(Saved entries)
• • •

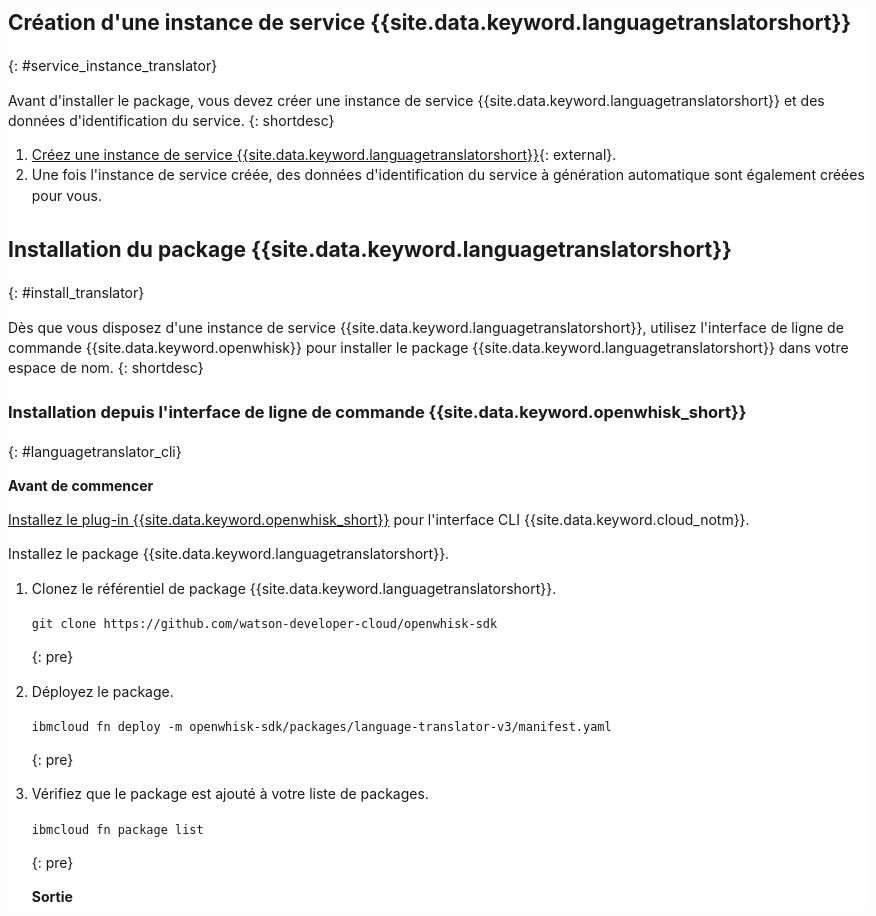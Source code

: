 ## Création d'une instance de service {{site.data.keyword.languagetranslatorshort}}
{: #service_instance_translator}

Avant d'installer le package, vous devez créer une instance de service {{site.data.keyword.languagetranslatorshort}} et des données d'identification du service.
{: shortdesc}

1. [Créez une instance de service {{site.data.keyword.languagetranslatorshort}}](https://cloud.ibm.com/catalog/services/language_translator){: external}.
2. Une fois l'instance de service créée, des données d'identification du service à génération automatique sont également créées pour vous.

## Installation du package {{site.data.keyword.languagetranslatorshort}}
{: #install_translator}

Dès que vous disposez d'une instance de service {{site.data.keyword.languagetranslatorshort}}, utilisez l'interface de ligne de commande {{site.data.keyword.openwhisk}} pour installer le package {{site.data.keyword.languagetranslatorshort}} dans votre espace de nom.
{: shortdesc}

### Installation depuis l'interface de ligne de commande {{site.data.keyword.openwhisk_short}}
{: #languagetranslator_cli}

**Avant de commencer**

[Installez le plug-in {{site.data.keyword.openwhisk_short}}](/docs/openwhisk?topic=cloud-functions-cli_install) pour l'interface CLI {{site.data.keyword.cloud_notm}}.

Installez le package {{site.data.keyword.languagetranslatorshort}}. 

1. Clonez le référentiel de package {{site.data.keyword.languagetranslatorshort}}.

    ```
    git clone https://github.com/watson-developer-cloud/openwhisk-sdk
    ```
    {: pre}

2. Déployez le package.

    ```
    ibmcloud fn deploy -m openwhisk-sdk/packages/language-translator-v3/manifest.yaml
    ```
    {: pre}

3. Vérifiez que le package est ajouté à votre liste de packages.

    ```
    ibmcloud fn package list
    ```
    {: pre}

    **Sortie**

• • •

Check each line of the data for "keyword". Copy the lines where it turns up.

: ## Création d'une instance de service {{site.data.keyword.languagetranslatorshort}}
Avant d'installer le package, vous devez créer une instance de service {{site.data.keyword.languagetranslatorshort}} et des données d'identification du service.
1. [Créez une instance de service {{site.data.keyword.languagetranslatorshort}}](https://cloud.ibm.com/catalog/services/language_translator){: external}.
## Installation du package {{site.data.keyword.languagetranslatorshort}}
Dès que vous disposez d'une instance de service {{site.data.keyword.languagetranslatorshort}}, utilisez l'interface de ligne de commande {{site.data.keyword.openwhisk}} pour installer le package {{site.data.keyword.languagetranslatorshort}} dans votre espace de nom.
### Installation depuis l'interface de ligne de commande {{site.data.keyword.openwhisk_short}}
[Installez le plug-in {{site.data.keyword.openwhisk_short}}](/docs/openwhisk?topic=cloud-functions-cli_install) pour l'interface CLI {{site.data.keyword.cloud_notm}}.
Installez le package {{site.data.keyword.languagetranslatorshort}}. 
1. Clonez le référentiel de package {{site.data.keyword.languagetranslatorshort}}.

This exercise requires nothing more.